The story behind the book

“Dying in Vein” is a documentary account of the effects of the blood crisis in the United States and of the crucial decisions made by pharmaceutical company executives, federal officials and others that had a devastating impact on innocent men, women and children.

Much of the factual data in this book was culled from research from the Centers for Disease Control and Prevention and documentation from a 1995 report by the Institute of Medicine, an independent investigation approved by Congress and overseen by the National Academy of Sciences.

A brief summary of the blood tragedy that occurred in the United States starts in the early 1970s, when four pharmaceutical companies began to market new plasma products, known as clotting factor, to treat and prevent bleeding injuries in people with hemophilia.

In the 1970s and 1980s, clotting factor was made from plasma from paid and volunteer donors. Paid donors included members of high-risk groups such as prison inmates, intravenous drug users and residents of impoverished nations.

From the beginning it was known that hepatitis was contained in the products. Techniques were available as early as the 1970s to inactivate the deadly virus, yet the pharmaceutical companies chose not to invest in the technology. Even after HIV showed up in the blood supply in the early 1980s, the manufacturers and the federal Food and Drug Administration were slow to act. The Institute of Medicine report states “the development of heat treatment processes to prevent the transmission of hepatitis could have been developed before 1980, an advance that would have prevented many of the cases of AIDS in individuals with hemophilia.”

The result was disastrous. Wives injected their husbands with the tainted factor. Hemophiliacs gave themselves shots. And, probably the most heartbreaking, mothers and fathers infused their children with the product that was touted as a miracle drug leading to a longer, healthier life. It turned out to be the kiss of death. (It needs to be said that the makers of these products have denied liability in this matter in response to numerous lawsuits filed against them – most of which have been settled out of court.)

A haunting question is why were tainted blood products still on the market after 1985, when there was a test available to detect HIV in blood and blood products and strict donor guidelines were in place? The answer lies in the fact that Food and Drug Administration policy never required the manufacturers to recall the products, even after it was known they contained deadly viruses.

We knew we couldn’t include everyone’s story – the numbers were just too staggering. Instead, we chose about 75 individuals to represent the thousands of blood-crisis victims.

After much scrutiny, we found the photos and stories fell neatly into four categories, that became the book’s chapter titles: The Afflicted, The Mourners, The Warriors and The Torch Bearers.

The Afflicted portrays those infected with HIV and hepatitis.
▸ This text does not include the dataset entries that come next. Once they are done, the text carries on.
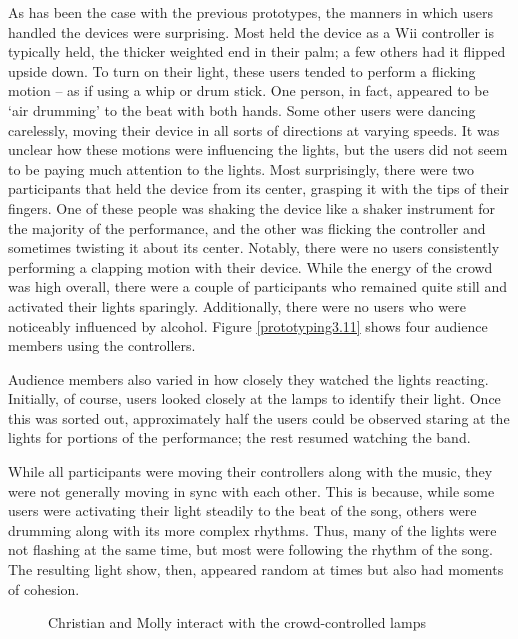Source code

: As has been the case with the previous prototypes, the manners in which users handled the devices were surprising. Most held the device as a Wii controller is typically held, the thicker weighted end in their palm; a few others had it flipped upside down. To turn on their light, these users tended to perform a flicking motion -- as if using a whip or drum stick. One person, in fact, appeared to be `air drumming' to the beat with both hands. Some other users were dancing carelessly, moving their device in all sorts of directions at varying speeds. It was unclear how these motions were influencing the lights, but the users did not seem to be paying much attention to the lights. Most surprisingly, there were two participants that held the device from its center, grasping it with the tips of their fingers. One of these people was shaking the device like a shaker instrument for the majority of the performance, and the other was flicking the controller and sometimes twisting it about its center. Notably, there were no users consistently performing a clapping motion with their device. While the energy of the crowd was high overall, there were a couple of participants who remained quite still and activated their lights sparingly. Additionally, there were no users who were noticeably influenced by alcohol. Figure \ref{prototyping3.11} shows four audience members using the controllers.

Audience members also varied in how closely they watched the lights reacting. Initially, of course, users looked closely at the lamps to identify their light. Once this was sorted out, approximately half the users could be observed staring at the lights for portions of the performance; the rest resumed watching the band.

While all participants were moving their controllers along with the music, they were not generally moving in sync with each other. This is because, while some users were activating their light steadily to the beat of the song, others were drumming along with its more complex rhythms. Thus, many of the lights were not flashing at the same time, but most were following the rhythm of the song. The resulting light show, then, appeared random at times but also had moments of cohesion.

\begin{figure}
	\centering

	\hspace{0.1cm}

	\caption{Christian and Molly interact with the crowd-controlled lamps}

	\label{prototyping3.12}
\end{figure}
The Mourners depicts those whose loved ones were killed by deadly blood products.

The Warriors highlights the men and women, such as Terry McNeill of Dracut, Mass., who have committed their physical and material resources to the causes affecting the infected community.

Finally, The Torch Bearers celebrates those afflicted hemophiliacs who are embracing life – and those survivors who are keeping alive the memories of their loved ones felled by AIDS and hepatitis.

We are amazed by the people we met during the years we’ve worked on this project. Many of those people are in this book, some are not. Some have perished since we started. Some are dying right now. Some continue to live on, despite the odds. All of them are inspirations.

This is a testament to their spirit.